>>

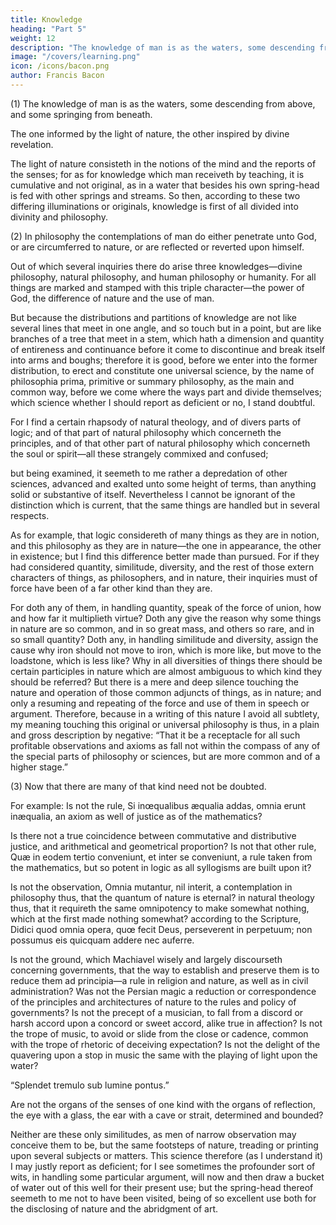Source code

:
 ```yaml
---
title: Knowledge
heading: "Part 5"
weight: 12
description: "The knowledge of man is as the waters, some descending from above, and some springing from beneath."
image: "/covers/learning.png"
icon: /icons/bacon.png
author: Francis Bacon
---
```



(1) The knowledge of man is as the waters, some descending from above, and some springing from beneath. 

The one informed by the light of nature, the other inspired by divine revelation.  

The light of nature consisteth in the notions of the mind and the reports of the senses; for as for knowledge which man receiveth by teaching, it is cumulative and not original, as in a water that besides his own spring-head is fed with other springs and streams.  So then, according to these two differing illuminations or originals, knowledge is first of all divided into divinity and philosophy.

(2) In philosophy the contemplations of man do either penetrate unto God, or are circumferred to nature, or are reflected or reverted upon himself.  

Out of which several inquiries there do arise three knowledges—divine philosophy, natural philosophy, and human philosophy or humanity.  For all things are marked and stamped with this triple character—the power of God, the difference of nature and the use of man.  

But because the distributions and partitions of knowledge are not like several lines that meet in one angle, and so touch but in a point, but are like branches of a tree that meet in a stem, which hath a dimension and quantity of entireness and continuance before it come to discontinue and break itself into arms and boughs; therefore it is good, before we enter into the former distribution, to erect and constitute one universal science, by the name of philosophia prima, primitive or summary philosophy, as the main and common way, before we come where the ways part and divide themselves; which science whether I should report as deficient or no, I stand doubtful.  

For I find a certain rhapsody of natural theology, and of divers parts of logic; and of that part of natural philosophy which concerneth the principles, and of that other part of natural philosophy which concerneth the soul or spirit—all these strangely commixed and confused; 

but being examined, it seemeth to me rather a depredation of other sciences, advanced and exalted unto some height of terms, than anything solid or substantive of itself.  Nevertheless I cannot be ignorant of the distinction which is current, that the same things are handled but in several respects. 

As for example, that logic considereth of many things as they are in notion, and this philosophy as they are in nature—the one in appearance, the other in existence; but I find this difference better made than pursued.  For if they had considered quantity, similitude, diversity, and the rest of those extern characters of things, as philosophers, and in nature, their inquiries must of force have been of a far other kind than they are.  

For doth any of them, in handling quantity, speak of the force of union, how and how far it multiplieth virtue? Doth any give the reason why some things in nature are so common, and in so great mass, and others so rare, and in so small quantity?  Doth any, in handling similitude and diversity, assign the cause why iron should not move to iron, which is more like, but move to the loadstone, which is less like?  Why in all diversities of things there should be certain participles in nature which are almost ambiguous to which kind they should be referred?  But there is a mere and deep silence touching the nature and operation of those common adjuncts of things, as in nature; and only a resuming and repeating of the force and use of them in speech or argument.  Therefore, because in a writing of this nature I avoid all subtlety, my meaning touching this original or universal philosophy is thus, in a plain and gross description by negative: “That it be a receptacle for all such profitable observations and axioms as fall not within the compass of any of the special parts of philosophy or sciences, but are more common and of a higher stage.”

(3) Now that there are many of that kind need not be doubted.  

For example: Is not the rule, Si inœqualibus æqualia addas, omnia erunt inæqualia, an axiom as well of justice as of the mathematics? 

Is there not a true coincidence between commutative and distributive justice, and arithmetical and geometrical proportion?  Is not that other rule, Quæ in eodem tertio conveniunt, et inter se conveniunt, a rule taken from the mathematics, but so potent in logic as all syllogisms are built upon it? 

Is not the observation, Omnia mutantur, nil interit, a contemplation in philosophy thus, that the quantum of nature is eternal? in natural theology thus, that it requireth the same omnipotency to make somewhat nothing, which at the first made nothing somewhat? according to the Scripture, Didici quod omnia opera, quœ fecit Deus, perseverent in perpetuum; non possumus eis quicquam addere nec auferre.  

Is not the ground, which Machiavel wisely and largely discourseth concerning governments, that the way to establish and preserve them is to reduce them ad principia—a rule in religion and nature, as well as in civil administration?  Was not the Persian magic a reduction or correspondence of the principles and architectures of nature to the rules and policy of governments?  Is not the precept of a musician, to fall from a discord or harsh accord upon a concord or sweet accord, alike true in affection?  Is not the trope of music, to avoid or slide from the close or cadence, common with the trope of rhetoric of deceiving expectation? Is not the delight of the quavering upon a stop in music the same with the playing of light upon the water?

“Splendet tremulo sub lumine pontus.”

Are not the organs of the senses of one kind with the organs of reflection, the eye with a glass, the ear with a cave or strait, determined and bounded?  

Neither are these only similitudes, as men of narrow observation may conceive them to be, but the same footsteps of nature, treading or printing upon several subjects or matters.  This science therefore (as I understand it) I may justly report as deficient; for I see sometimes the profounder sort of wits, in handling some particular argument, will now and then draw a bucket of water out of this well for their present use; but the spring-head thereof seemeth to me not to have been visited, being of so excellent use both for the disclosing of nature and the abridgment of art.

<<

EXERCISE
Pictures are to be left out when the entries above are repeated exactly.

TASK SOLUTION
Source code

:
 ```yaml
---
title: Knowledge
heading: "Part 5"
weight: 12
description: "The knowledge of man is as the waters, some descending from above, and some springing from beneath."
image: "/covers/learning.png"
icon: /icons/bacon.png
author: Francis Bacon
---
```



(1) The knowledge of man is as the waters, some descending from above, and some springing from beneath. 

The one informed by the light of nature, the other inspired by divine revelation.  

The light of nature consisteth in the notions of the mind and the reports of the senses; for as for knowledge which man receiveth by teaching, it is cumulative and not original, as in a water that besides his own spring-head is fed with other springs and streams.  So then, according to these two differing illuminations or originals, knowledge is first of all divided into divinity and philosophy.

(2) In philosophy the contemplations of man do either penetrate unto God, or are circumferred to nature, or are reflected or reverted upon himself.  

Out of which several inquiries there do arise three knowledges—divine philosophy, natural philosophy, and human philosophy or humanity.  For all things are marked and stamped with this triple character—the power of God, the difference of nature and the use of man.  

But because the distributions and partitions of knowledge are not like several lines that meet in one angle, and so touch but in a point, but are like branches of a tree that meet in a stem, which hath a dimension and quantity of entireness and continuance before it come to discontinue and break itself into arms and boughs; therefore it is good, before we enter into the former distribution, to erect and constitute one universal science, by the name of philosophia prima, primitive or summary philosophy, as the main and common way, before we come where the ways part and divide themselves; which science whether I should report as deficient or no, I stand doubtful.  

For I find a certain rhapsody of natural theology, and of divers parts of logic; and of that part of natural philosophy which concerneth the principles, and of that other part of natural philosophy which concerneth the soul or spirit—all these strangely commixed and confused; 

but being examined, it seemeth to me rather a depredation of other sciences, advanced and exalted unto some height of terms, than anything solid or substantive of itself.  Nevertheless I cannot be ignorant of the distinction which is current, that the same things are handled but in several respects. 

As for example, that logic considereth of many things as they are in notion, and this philosophy as they are in nature—the one in appearance, the other in existence; but I find this difference better made than pursued.  For if they had considered quantity, similitude, diversity, and the rest of those extern characters of things, as philosophers, and in nature, their inquiries must of force have been of a far other kind than they are.  

For doth any of them, in handling quantity, speak of the force of union, how and how far it multiplieth virtue? Doth any give the reason why some things in nature are so common, and in so great mass, and others so rare, and in so small quantity?  Doth any, in handling similitude and diversity, assign the cause why iron should not move to iron, which is more like, but move to the loadstone, which is less like?  Why in all diversities of things there should be certain participles in nature which are almost ambiguous to which kind they should be referred?  But there is a mere and deep silence touching the nature and operation of those common adjuncts of things, as in nature; and only a resuming and repeating of the force and use of them in speech or argument.  Therefore, because in a writing of this nature I avoid all subtlety, my meaning touching this original or universal philosophy is thus, in a plain and gross description by negative: “That it be a receptacle for all such profitable observations and axioms as fall not within the compass of any of the special parts of philosophy or sciences, but are more common and of a higher stage.”

(3) Now that there are many of that kind need not be doubted.  

For example: Is not the rule, Si inœqualibus æqualia addas, omnia erunt inæqualia, an axiom as well of justice as of the mathematics? 

Is there not a true coincidence between commutative and distributive justice, and arithmetical and geometrical proportion?  Is not that other rule, Quæ in eodem tertio conveniunt, et inter se conveniunt, a rule taken from the mathematics, but so potent in logic as all syllogisms are built upon it? 

Is not the observation, Omnia mutantur, nil interit, a contemplation in philosophy thus, that the quantum of nature is eternal? in natural theology thus, that it requireth the same omnipotency to make somewhat nothing, which at the first made nothing somewhat? according to the Scripture, Didici quod omnia opera, quœ fecit Deus, perseverent in perpetuum; non possumus eis quicquam addere nec auferre.  

Is not the ground, which Machiavel wisely and largely discourseth concerning governments, that the way to establish and preserve them is to reduce them ad principia—a rule in religion and nature, as well as in civil administration?  Was not the Persian magic a reduction or correspondence of the principles and architectures of nature to the rules and policy of governments?  Is not the precept of a musician, to fall from a discord or harsh accord upon a concord or sweet accord, alike true in affection?  Is not the trope of music, to avoid or slide from the close or cadence, common with the trope of rhetoric of deceiving expectation? Is not the delight of the quavering upon a stop in music the same with the playing of light upon the water?

“Splendet tremulo sub lumine pontus.”

Are not the organs of the senses of one kind with the organs of reflection, the eye with a glass, the ear with a cave or strait, determined and bounded?  

Neither are these only similitudes, as men of narrow observation may conceive them to be, but the same footsteps of nature, treading or printing upon several subjects or matters.  This science therefore (as I understand it) I may justly report as deficient; for I see sometimes the profounder sort of wits, in handling some particular argument, will now and then draw a bucket of water out of this well for their present use; but the spring-head thereof seemeth to me not to have been visited, being of so excellent use both for the disclosing of nature and the abridgment of art.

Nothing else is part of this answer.